As the 21st member to join the ELIXIR (European Life-sciences Infrastructure for biological Information) Programme, Hungary now offers an excellent opportunity for domestic researchers to draw biologically important conclusions from their research findings using the most suitable tools in many fields, such as brain research, immunology, protein biochemistry, protein structure prediction, network biology, or in the agricultural fields of farm animal and crop genomics.

The ELIXIR Programme, co-financed by the European Commission and the member states, enables European life-science research centres to store and share their research data in an integrated and managed network which is easily accessible by the scientific community. Big data generated by high throughput methods plays an increasingly important role in life sciences, including biomedicine and agriculture. Among other things, this makes it necessary to increase and internationalise the capacities for bioinformatic data processing.

ELIXIR aims at building a sustainable European infrastructure for the data bases where such biological information is stored, promoting life sciences research and the practical utilisation of research findings.

The ELIXIR Node in Hungary, which is currently under development, will be led by the Research Centre for Natural Sciences of the Hungarian Academy of Sciences and coordinated by Professor László Patthy of the Institute of Enzymology within the same research centre. The focus of the Hungarian Node will be on novel tools, services and databases in the field of protein sequence and structure investigation, DNA sequence analysis and translational medicine.

"Our membership in ELIXIR will help us sustain and safeguard our domestic investments in life sciences by linking our research community and resources to the ELIXIR infrastructure,” said Professor László Patthy. In turn, Europe and existing ELIXIR Nodes will benefit from Hungarian expertise and resources in systems and computational biology. Previous and ongoing Hungarian research projects have already resulted in methods and online bioinformatics services (e.g. in relation to the prediction of transmembrane protein structures or disordered protein research) which will now help the work of the ELIXIR international researcher community.

Dr. Niklas Blomberg, ELIXIR Director said: "In just three years since its launch in December 2013, ELIXIR membership has skyrocketed from the six founding members to the current 21. I am delighted to welcome our Hungarian colleagues to ELIXIR and look forward to our collaboration. Hungarian Membership of ELIXIR will open up opportunities for new collaborations and will benefit both the Hungarian as well as European life-science and bioinformatics community.”

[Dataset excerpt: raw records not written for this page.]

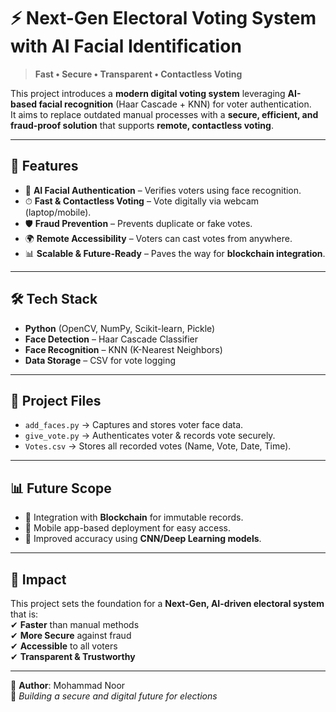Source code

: # ⚡ Next-Gen Electoral Voting System with AI Facial Identification  

> **Fast • Secure • Transparent • Contactless Voting**  

This project introduces a **modern digital voting system** leveraging **AI-based facial recognition** (Haar Cascade + KNN) for voter authentication.  
It aims to replace outdated manual processes with a **secure, efficient, and fraud-proof solution** that supports **remote, contactless voting**.  

---

## 🚀 Features  
- 🔐 **AI Facial Authentication** – Verifies voters using face recognition.  
- ⏱ **Fast & Contactless Voting** – Vote digitally via webcam (laptop/mobile).  
- 🛡 **Fraud Prevention** – Prevents duplicate or fake votes.  
- 🌍 **Remote Accessibility** – Voters can cast votes from anywhere.  
- 📊 **Scalable & Future-Ready** – Paves the way for **blockchain integration**.  

---

## 🛠️ Tech Stack  
- **Python** (OpenCV, NumPy, Scikit-learn, Pickle)  
- **Face Detection** – Haar Cascade Classifier  
- **Face Recognition** – KNN (K-Nearest Neighbors)  
- **Data Storage** – CSV for vote logging  

---

## 📂 Project Files  
- `add_faces.py` → Captures and stores voter face data.  
- `give_vote.py` → Authenticates voter & records vote securely.  
- `Votes.csv` → Stores all recorded votes (Name, Vote, Date, Time).  

---

## 📊 Future Scope  
- 🔗 Integration with **Blockchain** for immutable records.  
- 📱 Mobile app-based deployment for easy access.  
- 🤖 Improved accuracy using **CNN/Deep Learning models**.  

---

## 🎯 Impact  
This project sets the foundation for a **Next-Gen, AI-driven electoral system** that is:  
✔ **Faster** than manual methods  
✔ **More Secure** against fraud  
✔ **Accessible** to all voters  
✔ **Transparent & Trustworthy**  

---

👤 **Author**: Mohammad Noor  
📌 *Building a secure and digital future for elections*  

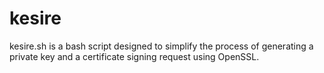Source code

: # kesire
kesire.sh is a bash script designed to simplify the process of generating a private key and a certificate signing request using OpenSSL.
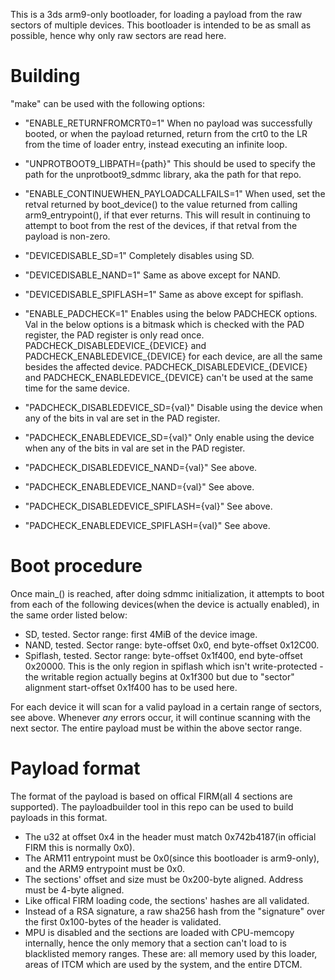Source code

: This is a 3ds arm9-only bootloader, for loading a payload from the raw sectors of multiple devices. This bootloader is intended to be as small as possible, hence why only raw sectors are read here.  

# Building
"make" can be used with the following options:
* "ENABLE_RETURNFROMCRT0=1" When no payload was successfully booted, or when the payload returned, return from the crt0 to the LR from the time of loader entry, instead executing an infinite loop.
* "UNPROTBOOT9_LIBPATH={path}" This should be used to specify the path for the unprotboot9_sdmmc library, aka the path for that repo.

* "ENABLE_CONTINUEWHEN_PAYLOADCALLFAILS=1" When used, set the retval returned by boot_device() to the value returned from calling arm9_entrypoint(), if that ever returns. This will result in continuing to attempt to boot from the rest of the devices, if that retval from the payload is non-zero.

* "DEVICEDISABLE_SD=1" Completely disables using SD.
* "DEVICEDISABLE_NAND=1" Same as above except for NAND.
* "DEVICEDISABLE_SPIFLASH=1" Same as above except for spiflash.

* "ENABLE_PADCHECK=1" Enables using the below PADCHECK options. Val in the below options is a bitmask which is checked with the PAD register, the PAD register is only read once. PADCHECK_DISABLEDEVICE_{DEVICE} and PADCHECK_ENABLEDEVICE_{DEVICE} for each device, are all the same besides the affected device. PADCHECK_DISABLEDEVICE_{DEVICE} and PADCHECK_ENABLEDEVICE_{DEVICE} can't be used at the same time for the same device.
* "PADCHECK_DISABLEDEVICE_SD={val}" Disable using the device when any of the bits in val are set in the PAD register.
* "PADCHECK_ENABLEDEVICE_SD={val}" Only enable using the device when any of the bits in val are set in the PAD register.
* "PADCHECK_DISABLEDEVICE_NAND={val}" See above.
* "PADCHECK_ENABLEDEVICE_NAND={val}" See above.
* "PADCHECK_DISABLEDEVICE_SPIFLASH={val}" See above.
* "PADCHECK_ENABLEDEVICE_SPIFLASH={val}" See above.

# Boot procedure
Once main_() is reached, after doing sdmmc initialization, it attempts to boot from each of the following devices(when the device is actually enabled), in the same order listed below:
* SD, tested. Sector range: first 4MiB of the device image.
* NAND, tested. Sector range: byte-offset 0x0, end byte-offset 0x12C00.
* Spiflash, tested. Sector range: byte-offset 0x1f400, end byte-offset 0x20000. This is the only region in spiflash which isn't write-protected - the writable region actually begins at 0x1f300 but due to "sector" alignment start-offset 0x1f400 has to be used here.

For each device it will scan for a valid payload in a certain range of sectors, see above. Whenever *any* errors occur, it will continue scanning with the next sector. The entire payload must be within the above sector range.

# Payload format
The format of the payload is based on offical FIRM(all 4 sections are supported). The payloadbuilder tool in this repo can be used to build payloads in this format.
* The u32 at offset 0x4 in the header must match 0x742b4187(in official FIRM this is normally 0x0).
* The ARM11 entrypoint must be 0x0(since this bootloader is arm9-only), and the ARM9 entrypoint must be 0x0.
* The sections' offset and size must be 0x200-byte aligned. Address must be 4-byte aligned.
* Like offical FIRM loading code, the sections' hashes are all validated.
* Instead of a RSA signature, a raw sha256 hash from the "signature" over the first 0x100-bytes of the header is validated.
* MPU is disabled and the sections are loaded with CPU-memcopy internally, hence the only memory that a section can't load to is blacklisted memory ranges. These are: all memory used by this loader, areas of ITCM which are used by the system, and the entire DTCM.

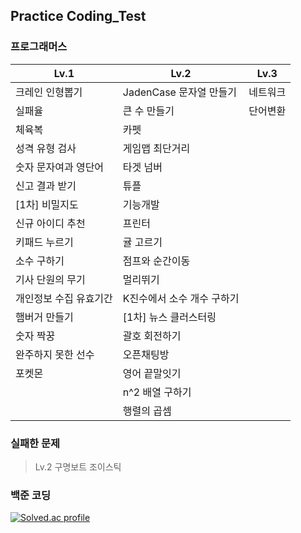 ## Practice Coding_Test
  
### 프로그래머스

| **Lv.1**               | **Lv.2**                   | **Lv.3** |
| ---------------------- | -------------------------- | -------- |
| 크레인 인형뽑기        | JadenCase 문자열 만들기    | 네트워크 |
| 실패율                 | 큰 수 만들기               | 단어변환 |
| 체육복                 | 카펫                       |          |
| 성격 유형 검사         | 게임맵 최단거리            |          |
| 숫자 문자여과 영단어   | 타겟 넘버                  |          |
| 신고 결과 받기         | 튜플                       |          |
| [1차] 비밀지도         | 기능개발                   |          |
| 신규 아이디 추천       | 프린터                     |          |
| 키패드 누르기          | 귤 고르기                  |          |
| 소수 구하기            | 점프와 순간이동            |          |
| 기사 단원의 무기       | 멀리뛰기                   |          |
| 개인정보 수집 유효기간 | K진수에서 소수 개수 구하기 |          |
| 햄버거 만들기          | [1차] 뉴스 클러스터링      |          |
| 숫자 짝꿍              | 괄호 회전하기              |          |
| 완주하지 못한 선수     | 오픈채팅방                 |          |
| 포켓몬                 | 영어 끝말잇기              |          |
|                        | n^2 배열 구하기            |          |
|                        | 행렬의 곱셈                |          |


### 실패한 문제

> Lv.2 구명보트 조이스틱

  
### 백준 코딩

[![Solved.ac
profile](http://mazassumnida.wtf/api/v2/generate_badge?boj=eodrmfdl1004)](https://solved.ac/eodrmfdl1004)
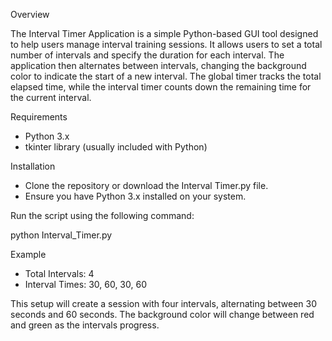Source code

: Overview

The Interval Timer Application is a simple Python-based GUI tool designed to help users manage interval training sessions. It allows users to set a total number of intervals and specify the duration for each interval. The application then alternates between intervals, changing the background color to indicate the start of a new interval. The global timer tracks the total elapsed time, while the interval timer counts down the remaining time for the current interval.

Requirements

- Python 3.x
- tkinter library (usually included with Python)

Installation

- Clone the repository or download the Interval Timer.py file.
- Ensure you have Python 3.x installed on your system.

Run the script using the following command:

python Interval_Timer.py

Example

- Total Intervals: 4
- Interval Times: 30, 60, 30, 60

This setup will create a session with four intervals, alternating between 30 seconds and 60 seconds. The background color will change between red and green as the intervals progress.


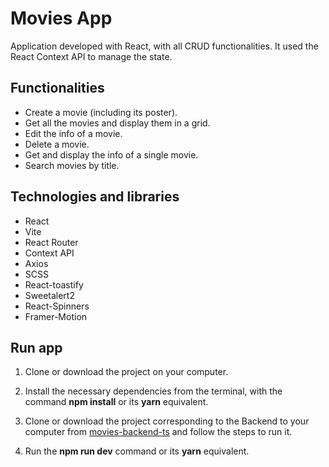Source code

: # Movies App

Application developed with React, with all CRUD functionalities. It used the React Context API to manage the state.

## Functionalities

- Create a movie (including its poster).
- Get all the movies and display them in a grid.
- Edit the info of a movie.
- Delete a movie.
- Get and display the info of a single movie.
- Search movies by title.

## Technologies and libraries

- React
- Vite
- React Router
- Context API
- Axios
- SCSS
- React-toastify
- Sweetalert2
- React-Spinners
- Framer-Motion

## Run app

1. Clone or download the project on your computer.

2. Install the necessary dependencies from the terminal, with the command **npm install** or its **yarn** equivalent.

3. Clone or download the project corresponding to the Backend to your computer from [movies-backend-ts](https://github.com/carloshrod/movies-backend-ts) and follow the steps to run it.

4. Run the **npm run dev** command or its **yarn** equivalent.
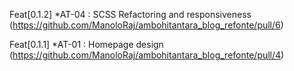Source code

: Feat[0.1.2]
*AT-04 : SCSS Refactoring and responsiveness (https://github.com/ManoloRaj/ambohitantara_blog_refonte/pull/6)

Feat[0.1.1]
*AT-01 : Homepage design (https://github.com/ManoloRaj/ambohitantara_blog_refonte/pull/4)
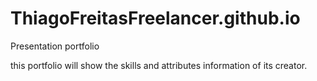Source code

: # ThiagoFreitasFreelancer.github.io
Presentation portfolio

this portfolio will show the skills and attributes information of its creator.
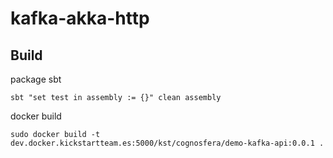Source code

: # kafka-akka-http

## Build 

package sbt

    sbt "set test in assembly := {}" clean assembly

docker build    

    sudo docker build -t dev.docker.kickstartteam.es:5000/kst/cognosfera/demo-kafka-api:0.0.1 .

The ELIXIR membership is another milestone of the process in which the National Research Infrastructure Committee proposes joining to an international research infrastructure after assessing the scientific community’s needs and considering the benefits of membership in the given infrastructure. The NRDI Office annually evaluates the balance of participating in such infrastructures from an RDI perspective in the given fields of science, and presents the public benefit of paying the membership fees to the stakeholders and also to the wider researcher community, society and decision makers responsible for science funding.